Motivated by the above discussions, this paper dedicates to designing a novel distributed projection-free and gradient-free algorithm for DSO problems. We provide rigorous theoretical analysis on the convergence rate and complexity guarantee of the proposed algorithm, which enjoys a convergence rate comparable to centralized stochastic first-order optimization algorithms [13], filling the theoretical gap of zeroth-order FW methods in DSO problems. Table 1 provides a comparison of the algorithms proposed in the context. The following is the main contributions of our work.

  • We put forth a Distributed Stochastic Zeroth-Order Frank-Wolfe algorithm (DSZO-FW) by using the gradient tracking technique, the momentum-based variance reduction technique, and the coordinate-wise gradient estimation. To our best knowledge, DSZO-FW is the first zeroth-order FW algorithm for DSO problems.

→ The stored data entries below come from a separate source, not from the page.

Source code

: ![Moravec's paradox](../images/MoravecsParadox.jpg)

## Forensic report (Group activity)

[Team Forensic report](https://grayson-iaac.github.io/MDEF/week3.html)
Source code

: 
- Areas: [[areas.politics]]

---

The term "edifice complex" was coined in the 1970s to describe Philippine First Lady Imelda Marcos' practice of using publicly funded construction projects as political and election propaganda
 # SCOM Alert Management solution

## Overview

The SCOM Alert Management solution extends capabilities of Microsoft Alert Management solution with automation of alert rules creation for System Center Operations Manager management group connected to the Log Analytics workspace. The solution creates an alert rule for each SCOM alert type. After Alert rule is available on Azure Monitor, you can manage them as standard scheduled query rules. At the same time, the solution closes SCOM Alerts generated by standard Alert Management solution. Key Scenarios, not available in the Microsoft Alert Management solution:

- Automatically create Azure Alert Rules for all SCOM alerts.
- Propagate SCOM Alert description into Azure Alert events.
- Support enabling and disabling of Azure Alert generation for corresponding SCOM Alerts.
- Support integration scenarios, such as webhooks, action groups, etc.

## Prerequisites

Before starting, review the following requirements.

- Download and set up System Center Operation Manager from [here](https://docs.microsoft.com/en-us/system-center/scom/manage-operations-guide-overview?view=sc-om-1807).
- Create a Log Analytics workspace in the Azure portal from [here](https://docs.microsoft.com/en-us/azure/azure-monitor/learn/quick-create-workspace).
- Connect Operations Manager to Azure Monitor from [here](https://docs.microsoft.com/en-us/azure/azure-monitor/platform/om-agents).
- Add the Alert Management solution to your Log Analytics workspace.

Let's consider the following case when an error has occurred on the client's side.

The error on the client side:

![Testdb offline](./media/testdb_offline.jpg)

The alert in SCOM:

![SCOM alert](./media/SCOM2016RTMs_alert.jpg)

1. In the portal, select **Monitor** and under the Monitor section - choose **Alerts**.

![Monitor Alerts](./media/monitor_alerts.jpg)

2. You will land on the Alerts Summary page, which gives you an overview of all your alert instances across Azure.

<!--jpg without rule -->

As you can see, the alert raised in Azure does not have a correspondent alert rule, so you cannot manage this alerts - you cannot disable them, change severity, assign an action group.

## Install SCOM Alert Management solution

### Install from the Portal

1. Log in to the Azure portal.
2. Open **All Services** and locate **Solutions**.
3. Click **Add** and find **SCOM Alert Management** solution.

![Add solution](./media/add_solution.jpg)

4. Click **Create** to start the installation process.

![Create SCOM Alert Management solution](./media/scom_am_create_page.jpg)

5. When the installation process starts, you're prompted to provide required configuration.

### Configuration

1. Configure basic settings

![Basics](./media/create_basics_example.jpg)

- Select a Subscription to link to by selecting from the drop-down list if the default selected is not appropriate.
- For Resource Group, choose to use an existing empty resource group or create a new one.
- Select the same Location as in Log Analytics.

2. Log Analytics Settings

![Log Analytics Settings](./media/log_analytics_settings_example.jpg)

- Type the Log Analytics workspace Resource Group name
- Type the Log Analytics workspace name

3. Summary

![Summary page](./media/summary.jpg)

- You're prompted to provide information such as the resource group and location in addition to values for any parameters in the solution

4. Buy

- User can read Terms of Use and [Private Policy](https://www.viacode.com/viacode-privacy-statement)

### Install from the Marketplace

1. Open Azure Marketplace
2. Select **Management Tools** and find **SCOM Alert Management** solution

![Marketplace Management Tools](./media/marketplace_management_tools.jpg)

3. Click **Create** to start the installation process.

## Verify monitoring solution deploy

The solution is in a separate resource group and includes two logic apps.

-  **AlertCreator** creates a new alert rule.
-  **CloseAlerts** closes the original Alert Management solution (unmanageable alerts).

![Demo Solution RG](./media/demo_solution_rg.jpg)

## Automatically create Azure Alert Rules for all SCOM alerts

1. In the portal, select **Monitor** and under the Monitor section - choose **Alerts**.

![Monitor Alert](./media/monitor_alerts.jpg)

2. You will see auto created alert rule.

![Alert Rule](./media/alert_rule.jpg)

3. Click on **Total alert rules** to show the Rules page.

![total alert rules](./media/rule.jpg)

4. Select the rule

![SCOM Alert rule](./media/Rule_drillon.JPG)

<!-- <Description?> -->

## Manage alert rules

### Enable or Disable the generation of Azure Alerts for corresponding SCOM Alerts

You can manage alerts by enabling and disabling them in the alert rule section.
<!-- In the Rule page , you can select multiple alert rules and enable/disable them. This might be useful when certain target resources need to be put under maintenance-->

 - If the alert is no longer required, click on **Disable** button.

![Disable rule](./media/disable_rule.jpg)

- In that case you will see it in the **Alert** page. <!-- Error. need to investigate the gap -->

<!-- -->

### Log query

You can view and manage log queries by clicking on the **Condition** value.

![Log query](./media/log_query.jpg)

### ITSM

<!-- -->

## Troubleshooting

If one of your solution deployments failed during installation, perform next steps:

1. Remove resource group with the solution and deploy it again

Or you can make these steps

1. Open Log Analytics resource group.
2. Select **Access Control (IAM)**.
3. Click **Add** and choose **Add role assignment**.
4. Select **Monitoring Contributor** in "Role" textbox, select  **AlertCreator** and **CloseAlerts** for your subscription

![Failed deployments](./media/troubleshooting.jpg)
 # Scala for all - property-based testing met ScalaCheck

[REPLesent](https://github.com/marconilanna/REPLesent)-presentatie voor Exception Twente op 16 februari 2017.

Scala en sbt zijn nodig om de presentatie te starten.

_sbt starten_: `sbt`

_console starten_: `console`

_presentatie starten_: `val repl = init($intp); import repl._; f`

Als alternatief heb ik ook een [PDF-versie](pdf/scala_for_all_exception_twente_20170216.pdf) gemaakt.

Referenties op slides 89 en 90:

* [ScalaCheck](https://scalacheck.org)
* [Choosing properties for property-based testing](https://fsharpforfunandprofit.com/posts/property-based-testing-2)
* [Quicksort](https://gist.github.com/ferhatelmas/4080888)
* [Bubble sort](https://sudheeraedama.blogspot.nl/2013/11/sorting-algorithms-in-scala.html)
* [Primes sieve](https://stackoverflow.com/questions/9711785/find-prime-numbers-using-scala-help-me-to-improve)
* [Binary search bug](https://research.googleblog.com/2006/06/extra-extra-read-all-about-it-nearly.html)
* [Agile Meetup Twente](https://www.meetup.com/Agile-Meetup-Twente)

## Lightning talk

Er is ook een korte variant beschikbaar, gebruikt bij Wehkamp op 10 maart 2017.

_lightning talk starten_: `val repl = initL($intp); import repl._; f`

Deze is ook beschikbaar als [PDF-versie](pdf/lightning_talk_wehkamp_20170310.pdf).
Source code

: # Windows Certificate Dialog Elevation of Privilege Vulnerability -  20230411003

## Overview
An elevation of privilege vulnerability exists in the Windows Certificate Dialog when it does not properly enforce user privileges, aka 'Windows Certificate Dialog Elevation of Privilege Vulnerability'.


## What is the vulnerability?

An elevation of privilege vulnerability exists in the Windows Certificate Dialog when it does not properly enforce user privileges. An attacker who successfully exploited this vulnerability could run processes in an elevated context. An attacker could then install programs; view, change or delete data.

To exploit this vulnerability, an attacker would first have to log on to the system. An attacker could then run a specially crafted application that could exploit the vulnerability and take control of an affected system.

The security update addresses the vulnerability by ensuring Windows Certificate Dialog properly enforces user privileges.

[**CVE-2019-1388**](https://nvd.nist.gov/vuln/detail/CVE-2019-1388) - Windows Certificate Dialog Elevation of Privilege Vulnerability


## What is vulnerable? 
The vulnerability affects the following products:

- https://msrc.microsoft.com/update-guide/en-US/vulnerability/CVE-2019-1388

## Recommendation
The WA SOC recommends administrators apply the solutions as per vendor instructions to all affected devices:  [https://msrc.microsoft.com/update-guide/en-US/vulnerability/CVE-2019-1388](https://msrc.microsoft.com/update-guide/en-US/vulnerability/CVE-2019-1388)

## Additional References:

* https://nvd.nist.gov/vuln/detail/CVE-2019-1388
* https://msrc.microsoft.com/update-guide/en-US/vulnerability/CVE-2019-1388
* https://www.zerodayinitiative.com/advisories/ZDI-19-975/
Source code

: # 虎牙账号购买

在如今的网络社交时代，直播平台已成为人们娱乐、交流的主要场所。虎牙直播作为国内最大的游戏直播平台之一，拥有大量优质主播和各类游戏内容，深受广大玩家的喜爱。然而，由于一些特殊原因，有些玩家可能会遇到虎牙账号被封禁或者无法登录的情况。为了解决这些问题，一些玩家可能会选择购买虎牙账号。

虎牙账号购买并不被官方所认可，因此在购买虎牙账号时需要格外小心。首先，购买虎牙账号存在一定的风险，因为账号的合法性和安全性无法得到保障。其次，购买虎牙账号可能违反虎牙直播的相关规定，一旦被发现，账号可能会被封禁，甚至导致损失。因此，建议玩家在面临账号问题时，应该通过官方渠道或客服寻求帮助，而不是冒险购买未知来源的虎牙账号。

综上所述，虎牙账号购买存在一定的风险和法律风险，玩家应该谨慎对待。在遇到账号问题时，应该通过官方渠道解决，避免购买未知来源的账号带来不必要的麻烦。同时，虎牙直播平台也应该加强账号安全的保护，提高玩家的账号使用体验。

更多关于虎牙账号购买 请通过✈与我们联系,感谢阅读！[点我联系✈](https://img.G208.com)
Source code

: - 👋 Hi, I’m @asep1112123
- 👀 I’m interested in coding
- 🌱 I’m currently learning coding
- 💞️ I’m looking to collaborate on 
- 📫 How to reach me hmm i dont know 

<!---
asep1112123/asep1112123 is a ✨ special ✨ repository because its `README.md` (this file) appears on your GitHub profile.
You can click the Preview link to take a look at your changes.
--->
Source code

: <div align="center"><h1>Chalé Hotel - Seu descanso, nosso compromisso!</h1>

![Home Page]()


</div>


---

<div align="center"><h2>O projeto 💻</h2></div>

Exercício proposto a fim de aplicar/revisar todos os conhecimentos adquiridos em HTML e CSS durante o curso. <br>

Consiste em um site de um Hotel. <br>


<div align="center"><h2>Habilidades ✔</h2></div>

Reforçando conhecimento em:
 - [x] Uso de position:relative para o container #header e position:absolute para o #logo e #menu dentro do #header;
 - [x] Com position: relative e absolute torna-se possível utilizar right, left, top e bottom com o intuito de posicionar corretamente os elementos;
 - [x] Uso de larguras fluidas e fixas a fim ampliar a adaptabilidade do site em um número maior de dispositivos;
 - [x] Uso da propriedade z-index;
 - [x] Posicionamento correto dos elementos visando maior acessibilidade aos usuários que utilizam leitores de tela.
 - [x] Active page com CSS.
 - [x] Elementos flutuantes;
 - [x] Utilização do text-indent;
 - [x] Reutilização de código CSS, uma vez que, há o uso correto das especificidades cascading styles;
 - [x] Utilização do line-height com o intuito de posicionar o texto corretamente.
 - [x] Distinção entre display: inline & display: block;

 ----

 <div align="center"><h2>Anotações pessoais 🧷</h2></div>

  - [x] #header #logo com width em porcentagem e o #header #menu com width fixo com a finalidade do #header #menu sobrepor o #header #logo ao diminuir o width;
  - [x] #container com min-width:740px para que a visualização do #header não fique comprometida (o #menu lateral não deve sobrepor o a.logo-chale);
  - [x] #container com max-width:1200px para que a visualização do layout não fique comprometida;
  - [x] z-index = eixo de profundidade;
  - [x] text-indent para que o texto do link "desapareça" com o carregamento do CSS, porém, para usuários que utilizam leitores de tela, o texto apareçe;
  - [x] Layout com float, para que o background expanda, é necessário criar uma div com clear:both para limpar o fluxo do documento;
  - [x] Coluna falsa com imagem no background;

  • We derive sufficient conditions to guarantee the convergence of DSZO-FW under mild conditions. Specifically, DSZO-FW converges only using one batch by introducing the recursive momentum technique [9]. We establish convergence rates of \(\mathcal{O}(k^{-\frac{1}{2}})\) and \(\mathcal{O}(1/\log _{2}(k))\) for the convex and nonconvex case, respectively. The guarantee of the convex case matches the previous best-known result of centralized stochastic optimization methods.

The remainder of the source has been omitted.